Deer Lakes Estates did not see the worst of the tornado that ripped through Southeast Wichita Saturday night, but it was one of many neighborhoods that saw the best in those who led the cleanup effort.
Located just northeast of the Oaklawn area, the few streets running though Deer Lakes Estates are lined with the remnants of homes and trees taken down by the EF-3 tornado. In a strange way, it looks orderly.
A dawn to dusk rally of volunteerism helped this area do what it could to pick up the pieces Sunday. Family helping family, neighbors helping neighbors, strangers helping anyone in need.
“Some older people were hand-cutting with hand tools. They had a lot of trees down so we took the chainsaws over there and went to town. He appreciated it - 'What do I owe you?' 'Nothing, just trying to help',” said Charles Leiker of Ron's Sign Company, who was allowed to pass through police road blocks when he shared his intentions with officers.
Leiker and his co-workers finished clearing away debris from another colleague's house in the early afternoon but continued down the line assisting others in need.
“We have the ability, we have the manpower and we have the tools. It's just the thing to do. And I think that's the way everybody should be in my opinion,” he added.
That sentiment is shared by a group of former Marines and other ex-military members commanding a unique relief effort in the wake of the Kansas storms. Howard “Ford” Sypher and his group of Team Rubicon volunteers tore through fallen trees with chainsaws in effort to stay true to their cause – reacting to natural disasters and humanitarian crisis domestically and around the world.
“We tracked the storm as it came into Wichita and saw the winds as they started gusting up to 207 mph and we positioned a survey team here to assess the damage and bring in a follow-up team,” said Sypher, who credits Team Rubicon with being able to adapt to chaotic situations.
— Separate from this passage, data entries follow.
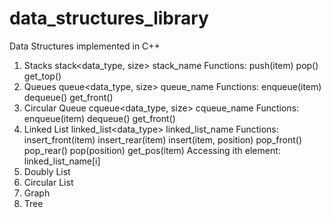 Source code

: data_structures_library
=======================

Data Structures implemented in C++

1. Stacks
    stack<data_type, size> stack_name
  Functions:
    push(item)
    pop()
    get_top()
2. Queues
    queue<data_type, size> queue_name
  Functions:
    enqueue(item)
    dequeue()
    get_front()
3. Circular Queue
    cqueue<data_type, size> cqueue_name
  Functions:
    enqueue(item)
    dequeue()
    get_front()
4. Linked List
    linked_list<data_type> linked_list_name
  Functions:
    insert_front(item)
    insert_rear(item)
    insert(item, position)
    pop_front()
    pop_rear()
    pop(position)
    get_pos(item)
  Accessing ith element: linked_list_name[i]
5. Doubly List
6. Circular List
7. Graph
8. Tree
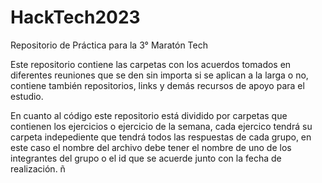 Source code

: # HackTech2023
Repositorio de Práctica para la 3° Maratón Tech

Este repositorio contiene las carpetas con los acuerdos tomados en diferentes reuniones que se den sin importa si se aplican
a la larga o no, contiene también repositorios, links y demás recursos de apoyo para el estudio.

En cuanto al código este repositorio está dividido por carpetas que contienen los ejercicios o ejercicio de la semana, cada ejercico tendrá su carpeta indepediente que tendrá todos las respuestas de cada grupo, en este caso el nombre del archivo debe tener el nombre de uno de los integrantes del grupo o el id que se acuerde junto con la fecha de realización.
ñ
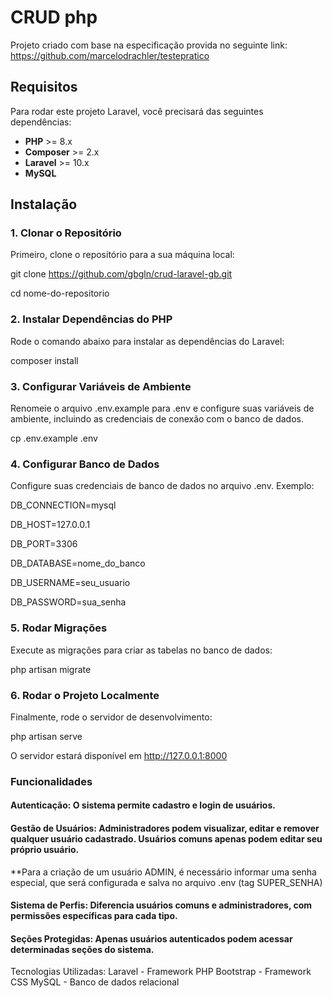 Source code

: # CRUD php

Projeto criado com base na especificação provida no seguinte link:
https://github.com/marcelodrachler/testepratico

## Requisitos

Para rodar este projeto Laravel, você precisará das seguintes dependências:

- **PHP** >= 8.x
- **Composer** >= 2.x
- **Laravel** >= 10.x
- **MySQL** 

## Instalação

### 1. Clonar o Repositório

Primeiro, clone o repositório para a sua máquina local:

git clone https://github.com/gbgln/crud-laravel-gb.git 

cd nome-do-repositorio

### 2. Instalar Dependências do PHP
Rode o comando abaixo para instalar as dependências do Laravel:

composer install

### 3. Configurar Variáveis de Ambiente
Renomeie o arquivo .env.example para .env e configure suas variáveis de ambiente, incluindo as credenciais de conexão com o banco de dados.

cp .env.example .env


### 4. Configurar Banco de Dados
Configure suas credenciais de banco de dados no arquivo .env. Exemplo:

DB_CONNECTION=mysql

DB_HOST=127.0.0.1

DB_PORT=3306

DB_DATABASE=nome_do_banco

DB_USERNAME=seu_usuario

DB_PASSWORD=sua_senha


### 5. Rodar Migrações
Execute as migrações para criar as tabelas no banco de dados:

php artisan migrate

### 6. Rodar o Projeto Localmente
Finalmente, rode o servidor de desenvolvimento:

php artisan serve

O servidor estará disponível em http://127.0.0.1:8000

### Funcionalidades
#### Autenticação: O sistema permite cadastro e login de usuários.
#### Gestão de Usuários: Administradores podem visualizar, editar e remover qualquer usuário cadastrado. Usuários comuns apenas podem editar seu próprio usuário.
**Para a criação de um usuário ADMIN, é necessário informar uma senha especial, que será configurada e salva no arquivo .env (tag SUPER_SENHA)
#### Sistema de Perfis: Diferencia usuários comuns e administradores, com permissões específicas para cada tipo.
#### Seções Protegidas: Apenas usuários autenticados podem acessar determinadas seções do sistema.


Tecnologias Utilizadas:
Laravel - Framework PHP
Bootstrap - Framework CSS
MySQL - Banco de dados relacional
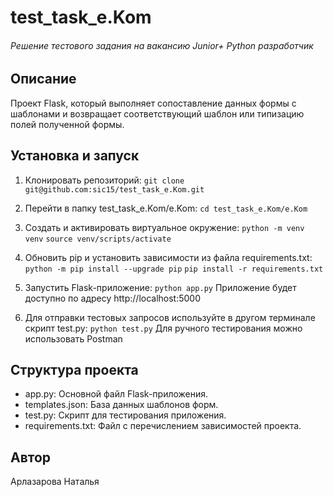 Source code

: # test_task_e.Kom
###### Решение тестового задания на вакансию Junior+ Python разработчик

## Описание
Проект Flask, который выполняет сопоставление данных формы с шаблонами и возвращает соответствующий шаблон или типизацию полей полученной формы.

## Установка и запуск
1. Клонировать репозиторий:
`git clone git@github.com:sic15/test_task_e.Kom.git`

2. Перейти в папку test_task_e.Kom/e.Kom:
`cd test_task_e.Kom/e.Kom`

3. Cоздать и активировать виртуальное окружение:
`python -m venv venv`
`source venv/scripts/activate`

5. Обновить pip и установить зависимости из файла requirements.txt:
`python -m pip install --upgrade pip`
`pip install -r requirements.txt`

7. Запустить Flask-приложение:
`python app.py`
Приложение будет доступно по адресу http://localhost:5000

8. Для отправки тестовых запросов используйте в другом терминале скрипт test.py:
`python test.py`
Для ручного тестирования можно использовать Postman

## Структура проекта
- app.py: Основной файл Flask-приложения.
- templates.json: База данных шаблонов форм.
- test.py: Скрипт для тестирования приложения.
- requirements.txt: Файл с перечислением зависимостей проекта.

## Автор
Арлазарова Наталья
Sypher's survey team will lead to further Team Rubicon presence in Wichita over the coming weeks, one of many disaster relief groups converging on the Southeast side.
“What they went through is very traumatic and this is all part of the healing process,” Sypher says. “As people emerge from their storm shelters they realize forever their lives will be changed. Not only because of the event but also because of property damage.”
That damage may prove too great for some homes in the area, like the one belonging to Tim Fortine, who has a creekside tree in his back yard currently laying in his kitchen. Fortine, who has found excitement in chasing tornadoes in the past, says one finally chased him.
“After I heard the sirens going off, I was checking the radar last-minute and took the kids to the storm shelter. I stepped outside and as soon as the trees started toppling, I headed downstairs really quick,” he said with a choked smile. “It was crazy. It sounded like a freight train coming through. All of our ears were popping.”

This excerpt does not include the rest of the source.